FRANKFORT, Ky. (KT) - Four Kentuckians were recognized for their unique contributions to the state during a Medallion Ceremony on Thursday in the office of Secretary of State Alison Lundergan Grimes.
The Medallion Award recognizes outstanding service and the furthering of the National Association of Secretaries of State's goals in elections, civic education, service to state government, or a commitment to philanthropic giving and is the highest award that a secretary of state can present.
Those honored were Raoul Cunningham, Tamara Sandberg, Brig. Gen. Benjamin F. Adams, III, and Mary Sue Helm.
"I am pleased to celebrate Raoul, Tamara, Ben and Mary Sue today for the countless sacrifices they have made in this commonwealth and nation," said Grimes. "They have each made a huge impact respectively on civil rights, the initiative to end hunger in the commonwealth, assisting our veterans, and the election process in Kentucky."
Cunningham’s civil rights activities began in 1957 when he joined the NAACP as a young teenager, soon leading demonstrations that would end segregation in Louisville, even participating in the 1963 March on Washington and working on the successful Georgia Davis Powers campaign for the Kentucky Senate.
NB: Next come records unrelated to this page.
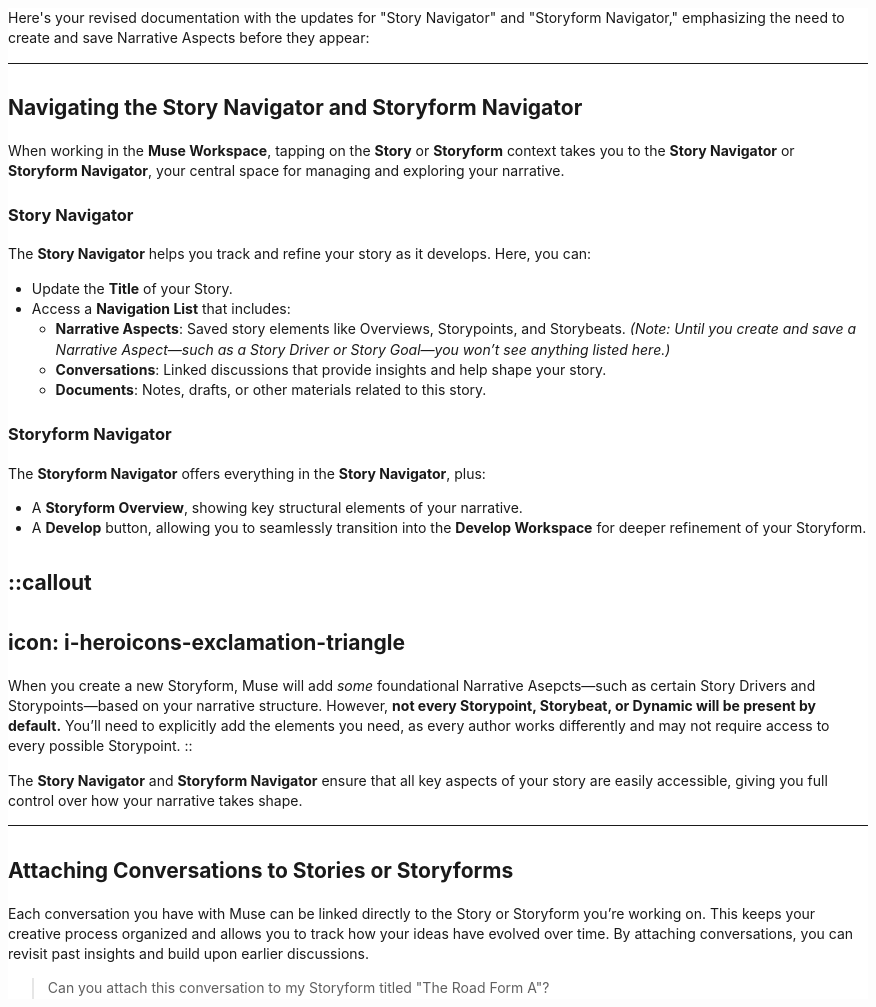 
Here's your revised documentation with the updates for "Story Navigator" and "Storyform Navigator," emphasizing the need to create and save Narrative Aspects before they appear:

---

## Navigating the Story Navigator and Storyform Navigator  

When working in the **Muse Workspace**, tapping on the **Story** or **Storyform** context takes you to the **Story Navigator** or **Storyform Navigator**, your central space for managing and exploring your narrative.  

### Story Navigator  

The **Story Navigator** helps you track and refine your story as it develops. Here, you can:  
- Update the **Title** of your Story.  
- Access a **Navigation List** that includes:  
  - **Narrative Aspects**: Saved story elements like Overviews, Storypoints, and Storybeats. *(Note: Until you create and save a Narrative Aspect—such as a Story Driver or Story Goal—you won’t see anything listed here.)*  
  - **Conversations**: Linked discussions that provide insights and help shape your story.  
  - **Documents**: Notes, drafts, or other materials related to this story.  

### Storyform Navigator  

The **Storyform Navigator** offers everything in the **Story Navigator**, plus:  
- A **Storyform Overview**, showing key structural elements of your narrative.  
- A **Develop** button, allowing you to seamlessly transition into the **Develop Workspace** for deeper refinement of your Storyform.  

::callout
---
icon: i-heroicons-exclamation-triangle
---
When you create a new Storyform, Muse will add _some_ foundational Narrative Asepcts—such as certain Story Drivers and Storypoints—based on your narrative structure. However, **not every Storypoint, Storybeat, or Dynamic will be present by default.** You’ll need to explicitly add the elements you need, as every author works differently and may not require access to every possible Storypoint.
::

The **Story Navigator** and **Storyform Navigator** ensure that all key aspects of your story are easily accessible, giving you full control over how your narrative takes shape. 

---

## Attaching Conversations to Stories or Storyforms  

Each conversation you have with Muse can be linked directly to the Story or Storyform you’re working on. This keeps your creative process organized and allows you to track how your ideas have evolved over time. By attaching conversations, you can revisit past insights and build upon earlier discussions.  

> Can you attach this conversation to my Storyform titled "The Road Form A"?  
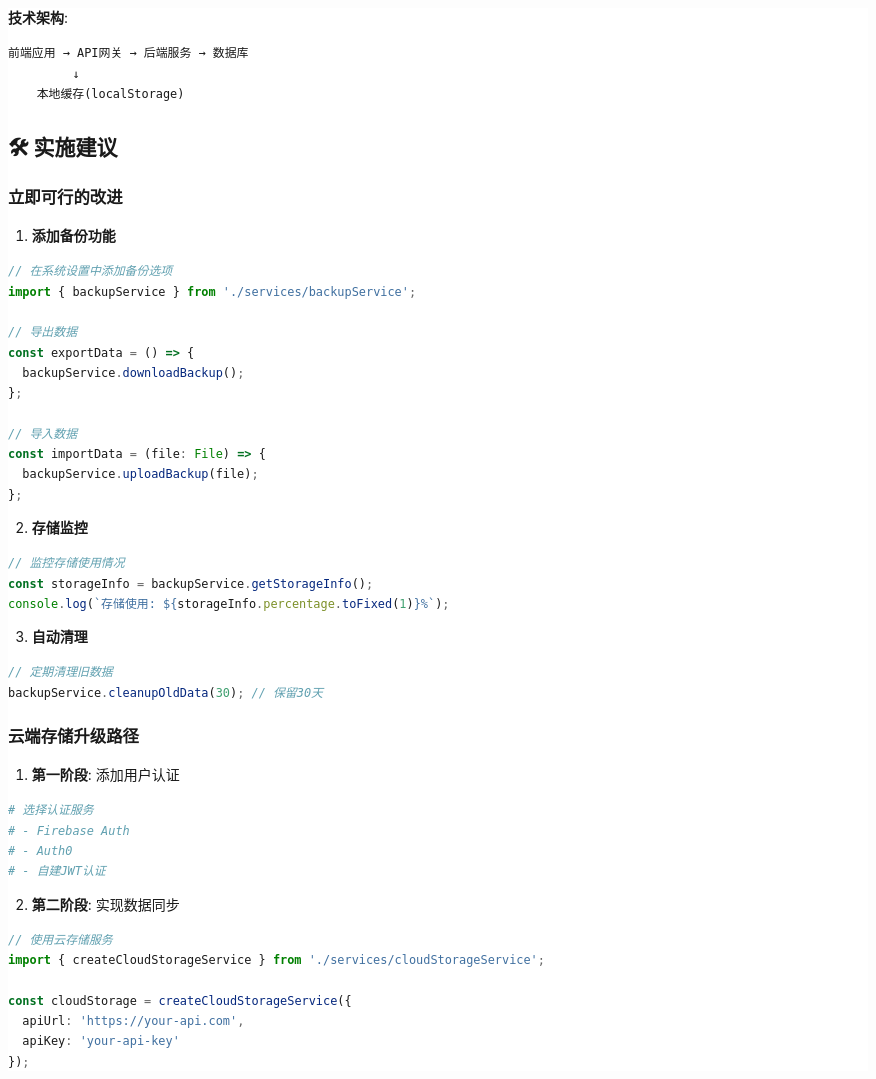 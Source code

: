 **技术架构**:
```
前端应用 → API网关 → 后端服务 → 数据库
         ↓
    本地缓存(localStorage)
```

## 🛠️ 实施建议

### 立即可行的改进

1. **添加备份功能**
```typescript
// 在系统设置中添加备份选项
import { backupService } from './services/backupService';

// 导出数据
const exportData = () => {
  backupService.downloadBackup();
};

// 导入数据
const importData = (file: File) => {
  backupService.uploadBackup(file);
};
```

2. **存储监控**
```typescript
// 监控存储使用情况
const storageInfo = backupService.getStorageInfo();
console.log(`存储使用: ${storageInfo.percentage.toFixed(1)}%`);
```

3. **自动清理**
```typescript
// 定期清理旧数据
backupService.cleanupOldData(30); // 保留30天
```

### 云端存储升级路径

1. **第一阶段**: 添加用户认证
```bash
# 选择认证服务
# - Firebase Auth
# - Auth0  
# - 自建JWT认证
```

2. **第二阶段**: 实现数据同步
```typescript
// 使用云存储服务
import { createCloudStorageService } from './services/cloudStorageService';

const cloudStorage = createCloudStorageService({
  apiUrl: 'https://your-api.com',
  apiKey: 'your-api-key'
});
```
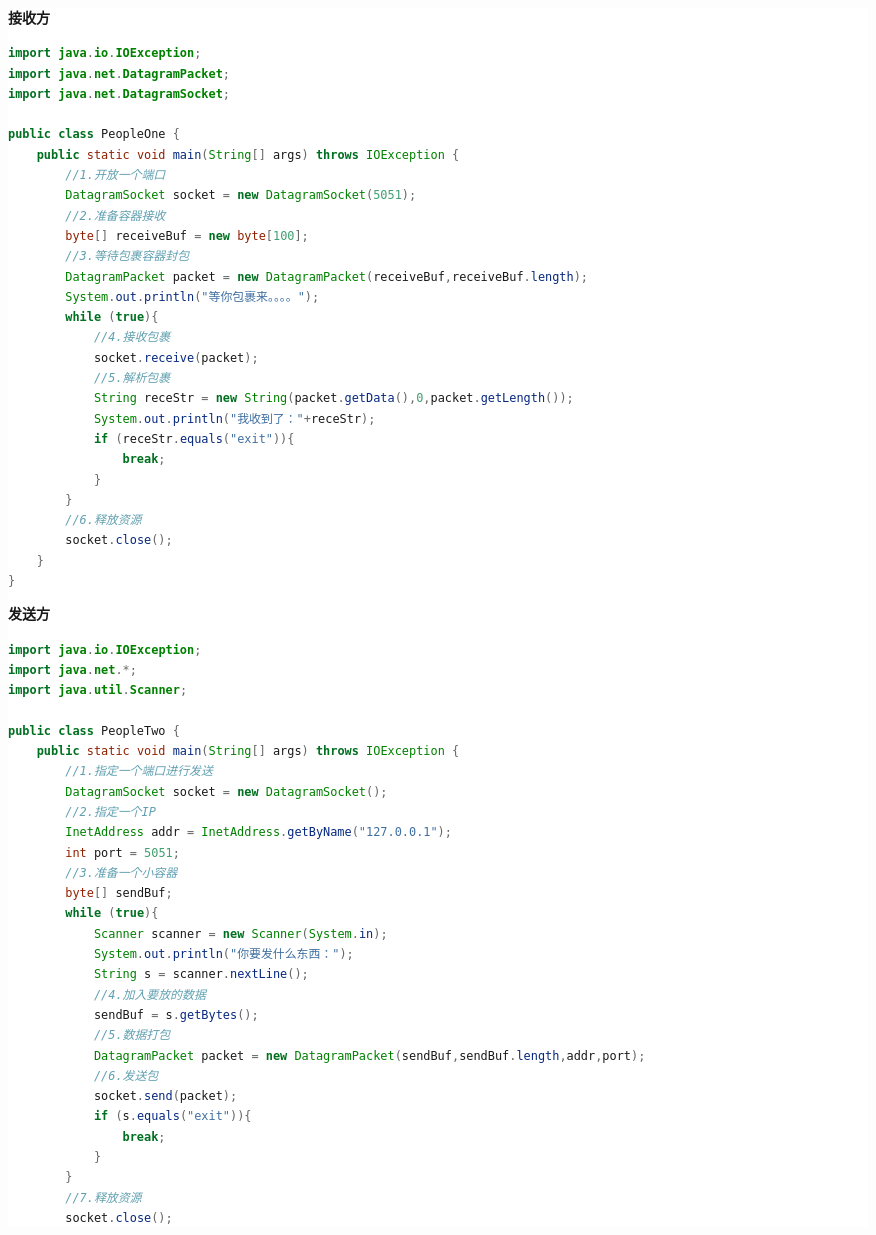 **接收方**

```java
import java.io.IOException;
import java.net.DatagramPacket;
import java.net.DatagramSocket;

public class PeopleOne {
    public static void main(String[] args) throws IOException {
        //1.开放一个端口
        DatagramSocket socket = new DatagramSocket(5051);
        //2.准备容器接收
        byte[] receiveBuf = new byte[100];
        //3.等待包裹容器封包
        DatagramPacket packet = new DatagramPacket(receiveBuf,receiveBuf.length);
        System.out.println("等你包裹来。。。。");
        while (true){
            //4.接收包裹
            socket.receive(packet);
            //5.解析包裹
            String receStr = new String(packet.getData(),0,packet.getLength());
            System.out.println("我收到了："+receStr);
            if (receStr.equals("exit")){
                break;
            }
        }
        //6.释放资源
        socket.close();
    }
}

```

**发送方**

```java
import java.io.IOException;
import java.net.*;
import java.util.Scanner;

public class PeopleTwo {
    public static void main(String[] args) throws IOException {
        //1.指定一个端口进行发送
        DatagramSocket socket = new DatagramSocket();
        //2.指定一个IP
        InetAddress addr = InetAddress.getByName("127.0.0.1");
        int port = 5051;
        //3.准备一个小容器
        byte[] sendBuf;
        while (true){
            Scanner scanner = new Scanner(System.in);
            System.out.println("你要发什么东西：");
            String s = scanner.nextLine();
            //4.加入要放的数据
            sendBuf = s.getBytes();
            //5.数据打包
            DatagramPacket packet = new DatagramPacket(sendBuf,sendBuf.length,addr,port);
            //6.发送包
            socket.send(packet);
            if (s.equals("exit")){
                break;
            }
        }
        //7.释放资源
        socket.close();
```

[Java网络编程]: https://blog.csdn.net/allenfoxxxxx/article/details/90707505
[什么是URL？及URL类和URLConn]:  http://c.biancheng.net/view/1205.html
[socket通讯原理及例程（一看就懂）]: https://blog.csdn.net/jiushimanya/article/details/82684525
[Socket和Http之间的区别和概述]: https://blog.csdn.net/weixin_41648325/article/details/79412158
[HttpURLConnection与HttpClient]: https://www.cnblogs.com/sharpest/p/7831350.html
[HttpClient介绍和简单使用流程]: https://www.cnblogs.com/kitor/p/11235762.html
[servlet和socket区别]: https://segmentfault.com/a/1190000017218231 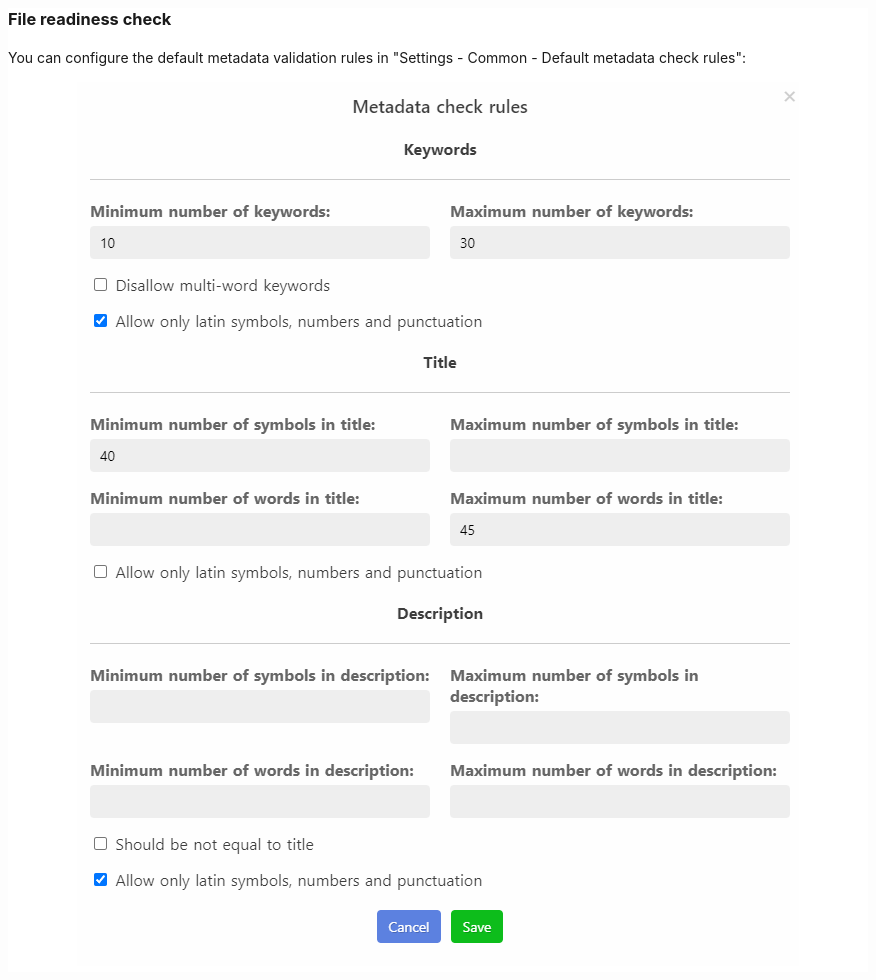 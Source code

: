 ### <a id="checking-readiness-of-files"></a>File readiness check

You can configure the default metadata validation rules in "Settings - Common - Default metadata check rules":

<p align="center">
  <img src="media/en_image46b.png">
</p>
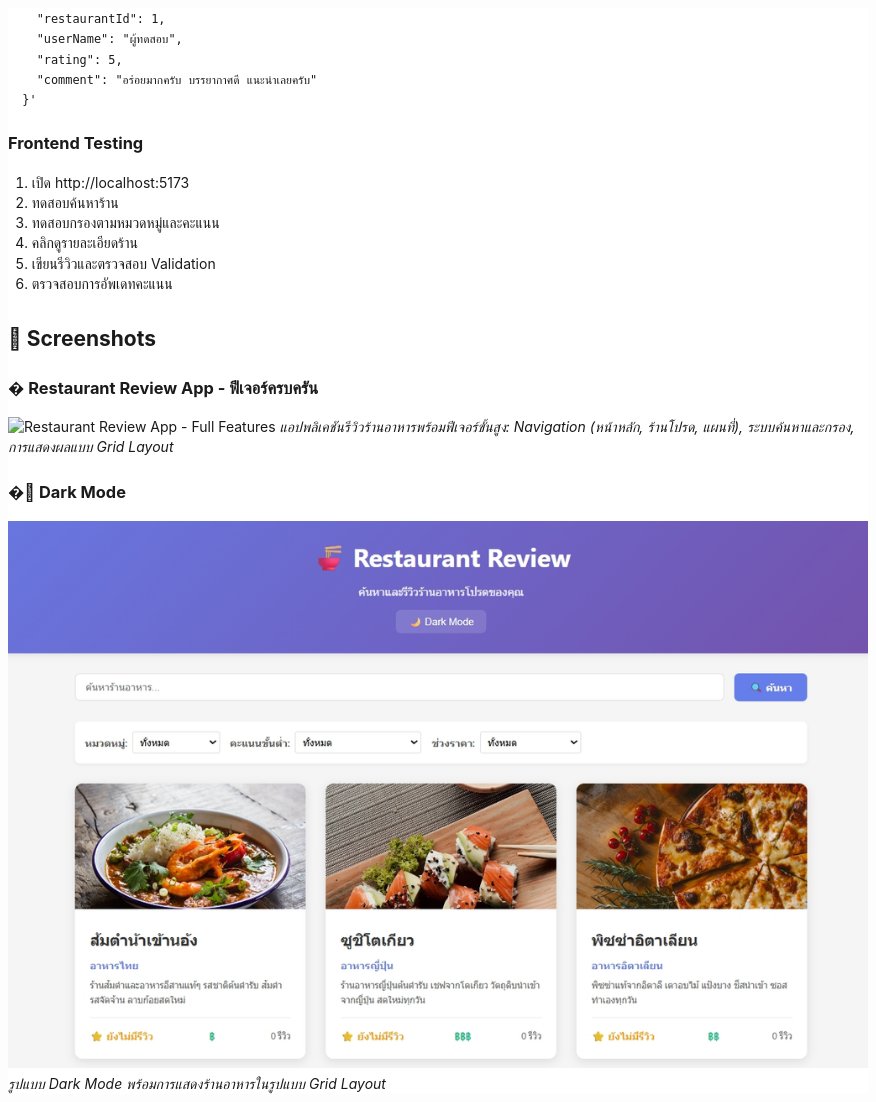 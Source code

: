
 ```
    "restaurantId": 1,
    "userName": "ผู้ทดสอบ",
    "rating": 5,
    "comment": "อร่อยมากครับ บรรยากาศดี แนะนำเลยครับ"
  }'
```

### Frontend Testing
1. เปิด http://localhost:5173
2. ทดสอบค้นหาร้าน
3. ทดสอบกรองตามหมวดหมู่และคะแนน
4. คลิกดูรายละเอียดร้าน
5. เขียนรีวิวและตรวจสอบ Validation
6. ตรวจสอบการอัพเดทคะแนน

## 📸 Screenshots

### � Restaurant Review App - ฟีเจอร์ครบครัน
![Restaurant Review App - Full Features](./screenshots/restaurant-app-full.png)
*แอปพลิเคชันรีวิวร้านอาหารพร้อมฟีเจอร์ขั้นสูง: Navigation (หน้าหลัก, ร้านโปรด, แผนที่), ระบบค้นหาและกรอง, การแสดงผลแบบ Grid Layout*

### �🌙 Dark Mode
![Restaurant Review App - Dark Mode](./image.png)
*รูปแบบ Dark Mode พร้อมการแสดงร้านอาหารในรูปแบบ Grid Layout*
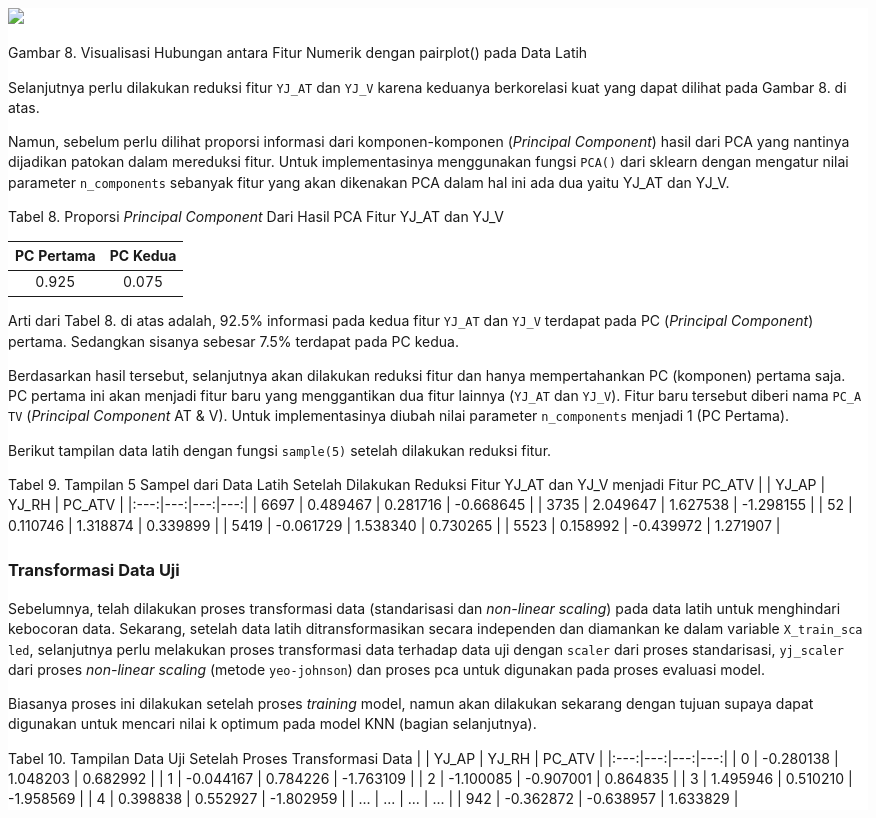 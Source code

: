![](https://aneechan.github.io/assets/picture/pairplot-multivariate-analysis-yj.png)

Gambar 8. Visualisasi Hubungan antara Fitur Numerik dengan pairplot() pada Data Latih

Selanjutnya perlu dilakukan reduksi fitur `YJ_AT` dan `YJ_V` karena keduanya berkorelasi kuat yang dapat dilihat pada Gambar 8. di atas.

Namun, sebelum perlu dilihat proporsi informasi dari komponen-komponen (*Principal Component*) hasil dari PCA yang nantinya dijadikan patokan dalam mereduksi fitur. Untuk implementasinya menggunakan fungsi `PCA()` dari sklearn dengan mengatur nilai parameter `n_components` sebanyak fitur yang akan dikenakan PCA dalam hal ini ada dua yaitu YJ_AT dan YJ_V.

Tabel 8. Proporsi *Principal Component* Dari Hasil PCA Fitur YJ_AT dan YJ_V

| PC Pertama | PC Kedua |
|:---:|:---:|
|0.925|0.075|

Arti dari Tabel 8. di atas adalah, 92.5% informasi pada kedua fitur `YJ_AT` dan `YJ_V` terdapat pada PC (*Principal Component*) pertama. Sedangkan sisanya sebesar 7.5% terdapat pada PC kedua.

Berdasarkan hasil tersebut, selanjutnya akan dilakukan reduksi fitur dan hanya mempertahankan PC (komponen) pertama saja. PC pertama ini akan menjadi fitur baru yang menggantikan dua fitur lainnya (`YJ_AT` dan `YJ_V`). Fitur baru tersebut diberi nama `PC_ATV` (*Principal Component* AT & V). Untuk implementasinya diubah nilai parameter `n_components` menjadi 1 (PC Pertama).

Berikut tampilan data latih dengan fungsi `sample(5)` setelah dilakukan reduksi fitur.

Tabel 9. Tampilan 5 Sampel dari Data Latih Setelah Dilakukan Reduksi Fitur YJ_AT dan YJ_V menjadi Fitur PC_ATV
| | YJ_AP | YJ_RH | PC_ATV |
|:---:|---:|---:|---:|
| 6697 | 0.489467 | 0.281716 | -0.668645 |
| 3735 | 2.049647 | 1.627538 | -1.298155 |
| 52 | 0.110746 | 1.318874 | 0.339899 |
| 5419 | -0.061729 | 1.538340 | 0.730265 |
| 5523 | 0.158992 | -0.439972 | 1.271907 |

### Transformasi Data Uji
Sebelumnya, telah dilakukan proses transformasi data (standarisasi dan *non-linear scaling*) pada data latih untuk menghindari kebocoran data. Sekarang, setelah data latih ditransformasikan secara independen dan diamankan ke dalam variable `X_train_scaled`, selanjutnya perlu melakukan proses transformasi data terhadap data uji dengan `scaler` dari proses standarisasi, `yj_scaler` dari proses *non-linear scaling* (metode `yeo-johnson`) dan proses pca untuk digunakan pada proses evaluasi model.

Biasanya proses ini dilakukan setelah proses *training* model, namun akan dilakukan sekarang dengan tujuan supaya dapat digunakan untuk mencari nilai k optimum pada model KNN (bagian selanjutnya).

Tabel 10. Tampilan Data Uji Setelah Proses Transformasi Data
| | YJ_AP | YJ_RH | PC_ATV |
|:---:|---:|---:|---:|
| 0 | -0.280138 | 1.048203 | 0.682992 |
| 1 | -0.044167 | 0.784226 | -1.763109 |
| 2 | -1.100085 | -0.907001 | 0.864835 |
| 3 | 1.495946 | 0.510210 | -1.958569 |
| 4 | 0.398838 | 0.552927 | -1.802959 |
| ... | ... | ... | ... |
| 942 | -0.362872 | -0.638957 | 1.633829 |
He serves on the Kentucky Advisory Committee for Help America Vote and has received numerous awards for his contributions to civil rights. Cunningham, through the NAACP, has worked diligently with the Office of the Secretary of State over the years to ensure that the voices of African Americans are protected and heard on Election Day.
Sandberg began volunteering in soup kitchens and at food pantries in high school. She currently serves as executive director of Feeding Kentucky, which has seven regional food banks and 800 local charitable food organizations. She has aided Grimes with the annual Commonwealth Bowl, a competition between both public and private organizations to collect food bank items. In three years, about 400,000 pounds of food has been collected, providing around 4,000 Kentuckians with a year of meals.
She also partnered with Grimes on the Farms to Food Banks initiative, which compensates farmers for a variety of produce that is distributed to Kentuckians facing food insecurity.
Adams has spent 40 years in the U.S. Army and in the Kentucky National Guard. He is currently the Chairman of the Board of Directors for the Kentucky National Guard Memorial. Adams worked with Secretary Grimes to produce Kentucky’s first ever Military Civic Health Report that highlights the contributions from veterans to the Commonwealth, as well as issues plaguing our military men and women, such as employment and PTSD.
He also contributed to Grimes' statewide Boots to Business initiative, which has encouraged our veterans to pursue entrepreneurship. Adams was also instrumental in turning nursing homes into polling locations, making it easier for senior and disabled Kentuckians to vote.
Helm has worked in government for more than 30 years, first in the Jefferson County Clerk’s office, but mostly in the secretary of state’s office. She has served as director of Administration and Elections during Grimes’ two terms, managing fiscal and personnel matters, public documents, legal affairs, and special projects and commissions.
Helm has given a wealth of election law and process knowledge and experience to the Office of the Secretary of State under six secretaries.